Baldwin Hamey

Baldwin Hamey

1600-1676

Vol I

Pg 207

b.24 April 1600 d.4 May 1676

MD Leyden(1626) MD Oxon(1629/30) FRCP(1633/4)

Baldwin Hamey, junior, the most munificent of all the benefactors of our College, was the son of Baldwin Hamey, M.D., already mentioned, who died in 1640, and bequeathed to the College 20l. The subject of our present notice was born in London on the 24th April, 1600, and received his rudimentary education at one of the public city schools. In May, 1617, he was entered on the philosophy line at Leyden, the college in which his father had been educated, and resided there many years, availing himself of the very full curriculum of classical, philosophical, and medical studies then taught in that distinguished university.

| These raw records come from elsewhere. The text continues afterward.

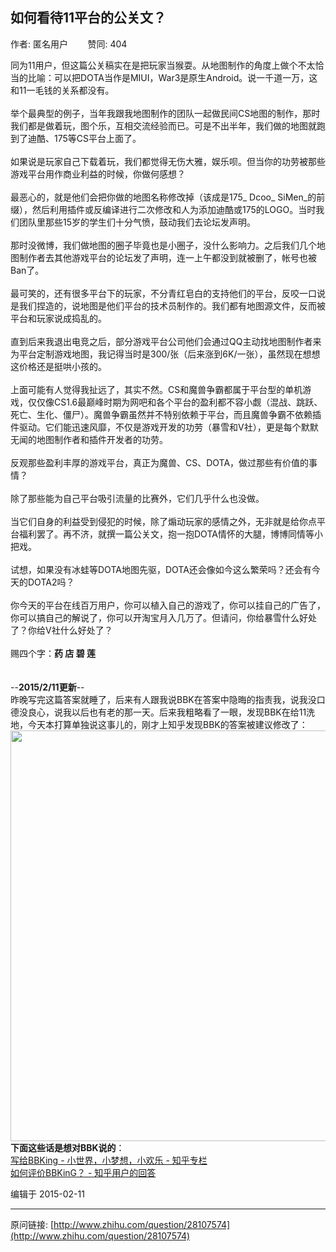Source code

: ## 如何看待11平台的公关文？

作者: 匿名用户&nbsp;&nbsp;&nbsp;&nbsp;&nbsp;&nbsp;&nbsp;&nbsp;赞同: 404


同为11用户，但这篇公关稿实在是把玩家当猴耍。从地图制作的角度上做个不太恰当的比喻：可以把DOTA当作是MIUI，War3是原生Android。说一千道一万，这和11一毛钱的关系都没有。<br><br>举个最典型的例子，当年我跟我地图制作的团队一起做民间CS地图的制作，那时我们都是做着玩，图个乐，互相交流经验而已。可是不出半年，我们做的地图就跑到了迪酷、175等CS平台上面了。<br><br>如果说是玩家自己下载着玩，我们都觉得无伤大雅，娱乐呗。但当你的功劳被那些游戏平台用作商业利益的时候，你做何感想？<br><br>最恶心的，就是他们会把你做的地图名称修改掉（该成是175_ Dcoo_  SiMen_的前缀），然后利用插件或反编译进行二次修改和人为添加迪酷或175的LOGO。当时我们团队里那些15岁的学生们十分气愤，鼓动我们去论坛发声明。<br><br>那时没微博，我们做地图的圈子毕竟也是小圈子，没什么影响力。之后我们几个地图制作者去其他游戏平台的论坛发了声明，连一上午都没到就被删了，帐号也被Ban了。<br><br>最可笑的，还有很多平台下的玩家，不分青红皂白的支持他们的平台，反咬一口说是我们捏造的，说地图是他们平台的技术员制作的。我们都有地图源文件，反而被平台和玩家说成捣乱的。<br><br>直到后来我退出电竞之后，部分游戏平台公司他们会通过QQ主动找地图制作者来为平台定制游戏地图，我记得当时是300/张（后来涨到6K/一张），虽然现在想想这价格还是挺哄小孩的。<br><br>上面可能有人觉得我扯远了，其实不然。CS和魔兽争霸都属于平台型的单机游戏，仅仅像CS1.6最巅峰时期为网吧和各个平台的盈利都不容小觑（混战、跳跃、死亡、生化、僵尸）。魔兽争霸虽然并不特别依赖于平台，而且魔兽争霸不依赖插件驱动。它们能迅速风靡，不仅是游戏开发的功劳（暴雪和V社），更是每个默默无闻的地图制作者和插件开发者的功劳。<br><br>反观那些盈利丰厚的游戏平台，真正为魔兽、CS、DOTA，做过那些有价值的事情？<br><br>除了那些能为自己平台吸引流量的比赛外，它们几乎什么也没做。<br><br>当它们自身的利益受到侵犯的时候，除了煽动玩家的感情之外，无非就是给你点平台福利罢了。再不济，就撰一篇公关文，抱一抱DOTA情怀的大腿，博博同情等小把戏。<br><br>试想，如果没有冰蛙等DOTA地图先驱，DOTA还会像如今这么繁荣吗？还会有今天的DOTA2吗？<br><br>你今天的平台在线百万用户，你可以植入自己的游戏了，你可以挂自己的广告了，你可以搞自己的解说了，你可以开淘宝月入几万了。但请问，你给暴雪什么好处了？你给V社什么好处了？<br><br>赐四个字：<b>药 店 碧 莲</b><br><br><br>--<b>2015/2/11更新</b>--<br>昨晚写完这篇答案就睡了，后来有人跟我说BBK在答案中隐晦的指责我，说我没口德没良心，说我以后也有老的那一天。后来我粗略看了一眼，发现BBK在给11洗地，今天本打算单独说这事儿的，刚才上知乎发现BBK的答案被建议修改了：<br><img src="http://pic1.zhimg.com/15a4f20af29d33d1e4b2977ff848ab28_b.jpg" data-rawwidth="657" data-rawheight="192" class="origin_image zh-lightbox-thumb" width="657" data-original="http://pic1.zhimg.com/15a4f20af29d33d1e4b2977ff848ab28_r.jpg"><br><b>下面这些话是想对BBK说的</b>：<br><a href="http://zhuanlan.zhihu.com/lllll/19954605" class="internal">写给BBKing - 小世界，小梦想，小欢乐 - 知乎专栏</a><br><a href="http://www.zhihu.com/question/28116034/answer/39477210?group_id=548864519838015488" class="internal">如何评价BBKinG？ - 知乎用户的回答</a>



编辑于 2015-02-11



---
原问链接: [http://www.zhihu.com/question/28107574](http://www.zhihu.com/question/28107574)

Hamey himself tells us (1) that he was first sent to Leyden, and then to Oxford; the dates of his admission to the latter was, as we learn from Wood, 1621, when "he was admitted a student into the public library". He returned to Leyden in August, 1625, and there proceeded doctor of medicine, the 12th August, 1626 (2). Dr Hamey then passed on into Germany, France, and Italy, making some stay at each of the universities of Paris, Montpelier, and Padua, availing himself of every opportunity of improvement, and seeking the acquaintance of the most celebrated scholars and physicians.

He married Anna Petin, the daughter of a considerable merchant of Rotterdam, a person of "great politeness and discretion, well skilled in several languages, and of great judgment and parts."

Dr Hamey was incorporated at Oxford on his Leyden degree, 4th February, 1629-30; was admitted a Candidate of the College of Physicians, 28th June, 1630; and a Fellow, 10th January, 1633-4. I meet with him as Censor in 1640, 1642, 1643, 1644, 1646, 1648, 1652, 1654: Registrar, 1646, and again 1650 to 1654 included; Elect, 1st March, 1653-4 Consiliarius, 4th June, 1658, in place of Sir Maurice Williams, deceased, and thence on to 1666; Treasurer, 1664, 1665, 1666.

Dr Hamey delivered the anatomical lectures at the College in 1647, and acquitted himself in a manner highly satisfactory to his hearers. His relative and biographer, Mr. Palmer, tells us (3) that "in these lectures appears such a noble spirit and ardour of science and ingenuity, that the anatomist seems to contend with the wit, the Grecian and Latinist with both, which shall excell. His instructions in them were as entertaining, as advantageous and improving to his auditors; wherein are discernible a thorough intimacy with the writings of the ancient philosophers, orators, historians, and poets, as well as the capital writers in all the branches of physic, both Greek and Latin, and he so blends their sayings with the matters he treats of, that one would think those very passages to have been written by them for the very purpose he designs them." The MS of these lectures, in the writing of Dr Hamey, is in the possession of the College, to which it was presented by Dr Monro.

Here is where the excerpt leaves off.